Most medtechs that listed this year priced their IPOs at a premium, and most saw their shares appreciate.


The party’s not over exactly, but the booze is running out and somebody’s turned the music down. Last year 29 medical device companies listed on stock exchanges; in the first six months of 2019, just eight medtechs went public. 

At least the sizes of the offerings were respectable. Last year’s total of $6.7bn was distorted by Siemens Healthineers’ vast Frankfurt listing – without that, the total raised was $1.6bn. The first half of 2019 has already seen a total of $1.3bn raised through IPOs, so the few that did feel able to go out met with a receptive audience.

Switzerland, Australia and Korea

Just like last year, the largest single deal is European. Swiss orthopaedics company Medacta Group stayed with its home exchange, raising SFr547m ($588m) in April in what was the Six Swiss’s first IPO of the year. The founding Siccardi family have retained control of the company with its free float amounting to about 30% of its shares. 

Medacta, which makes implants for hips, knees and spines, among other applications, had revenues of around $307m last year, putting it in the top 15 orthopaedics companies.  

IPOs by year, 2014-19
Year IPO count Total raised ($m) Average size ($m)
2014 33 1,529 46.3
2015 21 1,244 59.2
2016 12 2,354 196.1
     2016 (excluding Convatec) 11 406 36.9
2017 10 241 24.1
2018 29 6,719 231.7
     2018 (excluding Healthineers) 28 1,594 56.9
H1 2019 8 1,334 166.8
Source: EvaluateMedTech.

If Medacta is the winner in terms of float size Australian group Next Science, which makes polymer gels that are designed to disrupt the structure of bacterial biofilms in an effort to help reduce reliance on antibiotics, beats all when it comes to share price appreciation. Its stock rose 311% from its float in April to the end of June – but perhaps this is not the extraordinary achievement it first appears given that the company went out at a price of just one Australian dollar per share. 
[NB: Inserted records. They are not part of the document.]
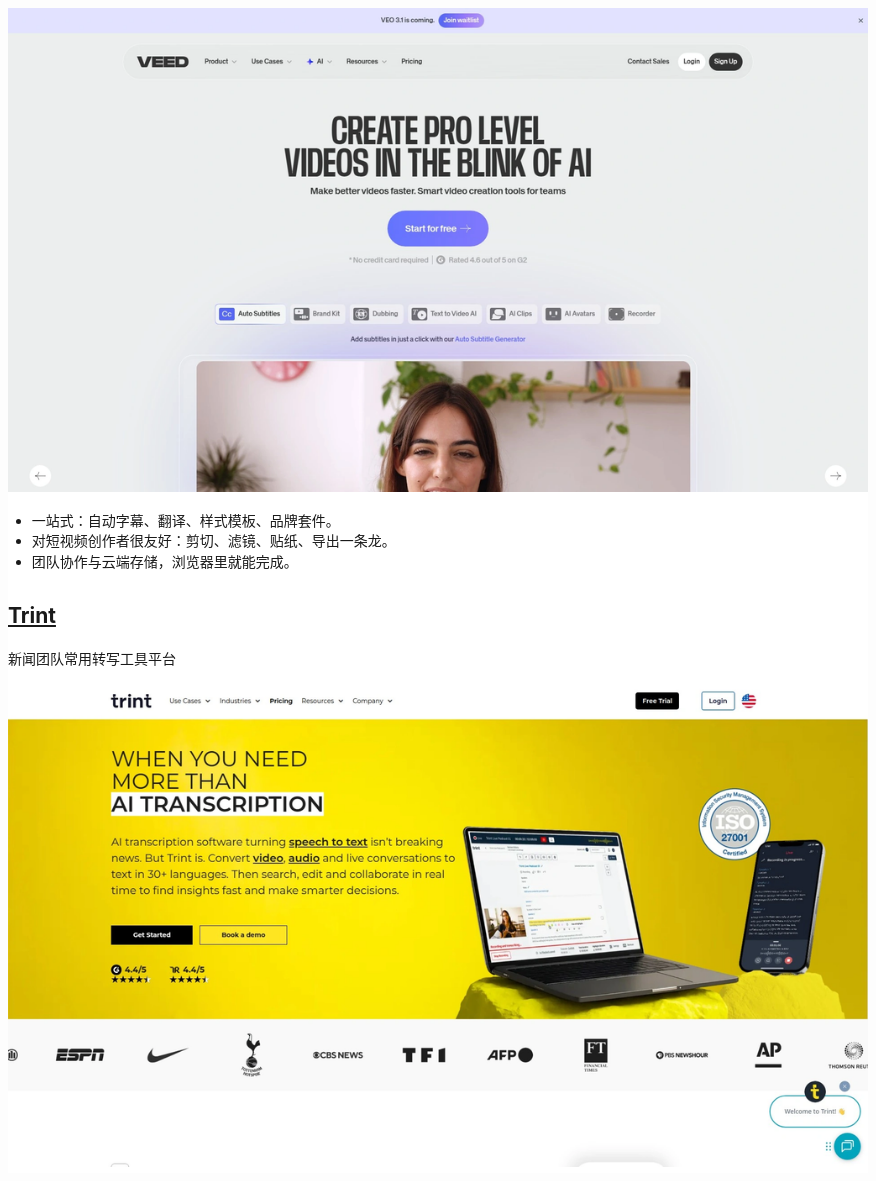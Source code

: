 ![VEED.IO Screenshot](image/veed.webp)


- 一站式：自动字幕、翻译、样式模板、品牌套件。
- 对短视频创作者很友好：剪切、滤镜、贴纸、导出一条龙。
- 团队协作与云端存储，浏览器里就能完成。

## [Trint](<https://trint.com>)
新闻团队常用转写工具平台

![Trint Screenshot](image/trint.webp)
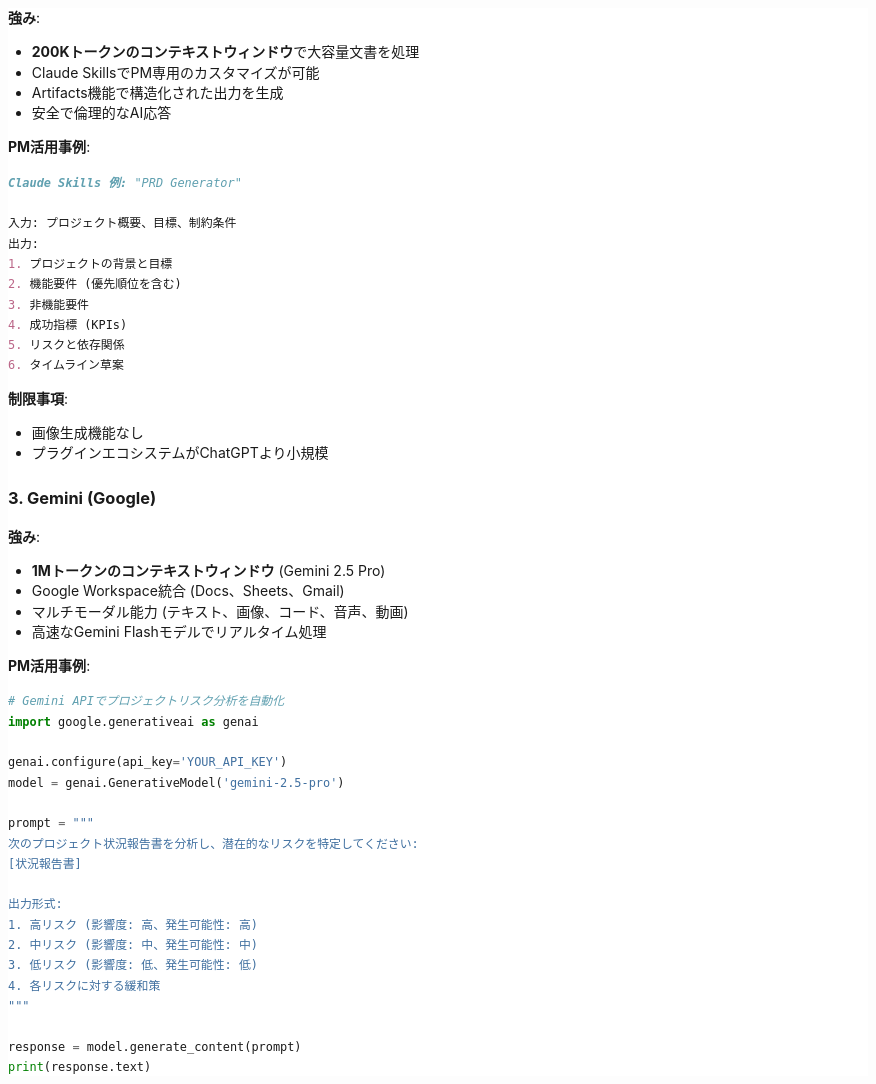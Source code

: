 <strong>強み</strong>:
- <strong>200Kトークンのコンテキストウィンドウ</strong>で大容量文書を処理
- Claude SkillsでPM専用のカスタマイズが可能
- Artifacts機能で構造化された出力を生成
- 安全で倫理的なAI応答

<strong>PM活用事例</strong>:
```markdown
Claude Skills 例: "PRD Generator"

入力: プロジェクト概要、目標、制約条件
出力:
1. プロジェクトの背景と目標
2. 機能要件 (優先順位を含む)
3. 非機能要件
4. 成功指標 (KPIs)
5. リスクと依存関係
6. タイムライン草案
```

<strong>制限事項</strong>:
- 画像生成機能なし
- プラグインエコシステムがChatGPTより小規模

### 3. Gemini (Google)

<strong>強み</strong>:
- <strong>1Mトークンのコンテキストウィンドウ</strong> (Gemini 2.5 Pro)
- Google Workspace統合 (Docs、Sheets、Gmail)
- マルチモーダル能力 (テキスト、画像、コード、音声、動画)
- 高速なGemini Flashモデルでリアルタイム処理

<strong>PM活用事例</strong>:
```python
# Gemini APIでプロジェクトリスク分析を自動化
import google.generativeai as genai

genai.configure(api_key='YOUR_API_KEY')
model = genai.GenerativeModel('gemini-2.5-pro')

prompt = """
次のプロジェクト状況報告書を分析し、潜在的なリスクを特定してください:
[状況報告書]

出力形式:
1. 高リスク (影響度: 高、発生可能性: 高)
2. 中リスク (影響度: 中、発生可能性: 中)
3. 低リスク (影響度: 低、発生可能性: 低)
4. 各リスクに対する緩和策
"""

response = model.generate_content(prompt)
print(response.text)
```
Indeed it is reassuring that these debutante companies are benefitting, overall, from the positive sentiment in the market that most of medtech has enjoyed so far this year (Mid cap device makers find rewards in cancer and diabetes, July 5, 2019). Five of the eight groups have seen their stock rise, and the increases are much more dramatic than the share price fall. Moreover, all but two of the companies managed to hit the values deal bankers had pitched.

H1 2019's medtech IPOs
Date Company Amount raised ($m) Offering price Stock Exchange Discount/ premium Share price change to Jun 28
Apr 4 Medacta Group 588 SFr104 Six Swiss Exchange 8%  (23%)
Jun 27 Adaptive Biotechnologies 345 $20 Nasdaq 25% 142%
Apr 4 Silk Road Medical 120 $20 Nasdaq 25% 142%
Mar 7 Shockwave Medical 111 $17 Nasdaq 13% 236%
May 2 Transmedics 105 $16 Nasdaq 0% 81%
Feb 11 Sequana Medical 32 €8.50 Euronext  (3%)  (25%)
Apr 18 Next Science 25 A$1 Australian Securities Exchange 0% 311%
Feb 1 Innotherapy 8 KRW18000 Korea Exchange  (11%)  (37%)
Source: EvaluateMedTech.

One of the exceptions here, Innotherapy, which had to take an 11% haircut to get its tiny offering away and still saw its value drop 37% to mid-year, is remarkable in another way. 

The developer of bioadhesive surgical sealants is the only Korean float so far this year – remarkable considering seven companies went out on Korean exchanges in 2018 (Medtech IPOs rocketed just as stock markets faltered, January 22, 2019). This alone might count for the downturn in the number of flotations so far in 2019, though the US governmental shutdown that kicked the year off cannot have helped either. 

Even so, half of the action, in terms of both number of deals and total cash raised, was outside the US. This is a huge difference from biopharma, where the IPO scene is still US-led, but par for the course in the medtech sector, where listings have been more or less evenly split between the US and non-US markets for the past three years.

For companies seeking growth capital, the IPO market is uncomfortably reminiscent of the VC situation. Those that can do a deal tend to succeed quite nicely – but the number of deals being done is falling.